# Activity
What is needed here is an exact repetition of the records below, beginning at the line that has "## 2. Этапы обработки" and stopping after the line that has "- Приоритизация загрузки".
- Opening Delimiter -
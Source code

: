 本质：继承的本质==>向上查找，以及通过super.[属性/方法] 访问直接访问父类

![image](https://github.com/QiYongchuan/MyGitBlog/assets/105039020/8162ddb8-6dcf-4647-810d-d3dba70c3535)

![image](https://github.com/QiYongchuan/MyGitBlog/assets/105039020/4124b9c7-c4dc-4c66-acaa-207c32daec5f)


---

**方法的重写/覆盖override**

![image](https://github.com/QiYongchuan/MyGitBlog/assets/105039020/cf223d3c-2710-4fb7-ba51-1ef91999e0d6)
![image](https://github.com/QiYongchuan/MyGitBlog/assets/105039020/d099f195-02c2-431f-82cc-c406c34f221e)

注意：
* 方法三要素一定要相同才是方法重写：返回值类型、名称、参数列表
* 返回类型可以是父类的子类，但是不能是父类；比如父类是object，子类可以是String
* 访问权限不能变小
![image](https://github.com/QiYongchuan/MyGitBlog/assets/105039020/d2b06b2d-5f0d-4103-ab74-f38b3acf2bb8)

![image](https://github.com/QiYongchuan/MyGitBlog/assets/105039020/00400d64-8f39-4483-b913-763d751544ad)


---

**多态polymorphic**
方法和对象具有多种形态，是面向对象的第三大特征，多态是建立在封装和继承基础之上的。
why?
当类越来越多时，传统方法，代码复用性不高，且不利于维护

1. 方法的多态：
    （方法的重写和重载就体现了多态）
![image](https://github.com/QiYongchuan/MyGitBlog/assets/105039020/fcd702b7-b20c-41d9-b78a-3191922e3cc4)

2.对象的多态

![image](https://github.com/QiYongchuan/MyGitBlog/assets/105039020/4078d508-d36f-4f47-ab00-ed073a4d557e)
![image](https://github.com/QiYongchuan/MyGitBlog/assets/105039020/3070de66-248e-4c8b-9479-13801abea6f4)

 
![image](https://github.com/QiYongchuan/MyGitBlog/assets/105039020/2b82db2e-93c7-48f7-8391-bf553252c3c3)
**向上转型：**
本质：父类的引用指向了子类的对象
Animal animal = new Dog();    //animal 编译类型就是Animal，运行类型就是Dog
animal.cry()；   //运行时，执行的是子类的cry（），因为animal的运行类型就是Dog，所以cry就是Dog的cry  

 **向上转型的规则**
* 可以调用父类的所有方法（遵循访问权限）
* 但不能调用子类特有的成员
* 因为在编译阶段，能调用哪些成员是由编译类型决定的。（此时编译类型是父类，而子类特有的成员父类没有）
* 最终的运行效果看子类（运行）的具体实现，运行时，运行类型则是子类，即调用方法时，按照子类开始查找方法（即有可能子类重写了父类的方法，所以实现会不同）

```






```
- Closing Delimiter -
- Opening Delimiter -
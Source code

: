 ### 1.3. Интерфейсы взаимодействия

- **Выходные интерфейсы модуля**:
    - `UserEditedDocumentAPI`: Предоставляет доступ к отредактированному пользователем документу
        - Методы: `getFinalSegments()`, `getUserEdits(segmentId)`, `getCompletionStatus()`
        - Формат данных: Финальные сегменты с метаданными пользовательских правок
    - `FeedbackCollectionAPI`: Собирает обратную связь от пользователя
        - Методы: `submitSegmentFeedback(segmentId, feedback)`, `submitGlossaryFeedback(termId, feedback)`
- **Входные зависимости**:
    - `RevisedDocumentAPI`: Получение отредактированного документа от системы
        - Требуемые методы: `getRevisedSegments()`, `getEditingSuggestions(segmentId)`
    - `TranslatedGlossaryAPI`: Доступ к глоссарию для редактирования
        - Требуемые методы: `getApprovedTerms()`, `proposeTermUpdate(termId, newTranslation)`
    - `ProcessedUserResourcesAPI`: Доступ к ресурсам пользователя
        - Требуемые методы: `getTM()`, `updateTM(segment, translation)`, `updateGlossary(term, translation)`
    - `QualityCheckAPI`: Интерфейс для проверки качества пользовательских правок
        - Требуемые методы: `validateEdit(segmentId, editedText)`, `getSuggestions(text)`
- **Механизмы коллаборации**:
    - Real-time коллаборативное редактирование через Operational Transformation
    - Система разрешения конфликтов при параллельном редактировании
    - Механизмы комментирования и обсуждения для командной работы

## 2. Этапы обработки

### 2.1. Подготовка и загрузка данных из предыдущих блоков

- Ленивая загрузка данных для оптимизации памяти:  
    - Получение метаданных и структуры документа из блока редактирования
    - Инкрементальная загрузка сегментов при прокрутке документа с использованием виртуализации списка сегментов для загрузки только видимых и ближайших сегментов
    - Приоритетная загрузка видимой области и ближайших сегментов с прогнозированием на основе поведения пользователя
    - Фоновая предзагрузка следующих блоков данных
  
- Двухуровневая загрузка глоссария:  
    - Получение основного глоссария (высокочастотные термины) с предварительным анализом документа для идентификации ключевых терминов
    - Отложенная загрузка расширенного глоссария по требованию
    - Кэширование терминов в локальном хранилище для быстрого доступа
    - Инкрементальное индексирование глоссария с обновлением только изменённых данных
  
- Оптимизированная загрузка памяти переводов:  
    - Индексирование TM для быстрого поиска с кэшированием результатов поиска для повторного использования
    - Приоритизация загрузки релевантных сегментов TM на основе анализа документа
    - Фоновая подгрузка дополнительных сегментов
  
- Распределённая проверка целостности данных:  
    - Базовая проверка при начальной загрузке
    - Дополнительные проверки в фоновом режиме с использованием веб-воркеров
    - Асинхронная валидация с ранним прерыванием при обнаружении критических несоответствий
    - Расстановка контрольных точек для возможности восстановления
- Closing Delimiter -
# Response to this task
## 2. Этапы обработки

### 2.1. Подготовка и загрузка данных из предыдущих блоков

- Ленивая загрузка данных для оптимизации памяти:  
    - Получение метаданных и структуры документа из блока редактирования
    - Инкрементальная загрузка сегментов при прокрутке документа с использованием виртуализации списка сегментов для загрузки только видимых и ближайших сегментов
    - Приоритетная загрузка видимой области и ближайших сегментов с прогнозированием на основе поведения пользователя
    - Фоновая предзагрузка следующих блоков данных
  
- Двухуровневая загрузка глоссария:  
    - Получение основного глоссария (высокочастотные термины) с предварительным анализом документа для идентификации ключевых терминов
    - Отложенная загрузка расширенного глоссария по требованию
    - Кэширование терминов в локальном хранилище для быстрого доступа
    - Инкрементальное индексирование глоссария с обновлением только изменённых данных
  
- Оптимизированная загрузка памяти переводов:  
    - Индексирование TM для быстрого поиска с кэшированием результатов поиска для повторного использования
    - Приоритизация загрузки релевантных сегментов TM на основе анализа документа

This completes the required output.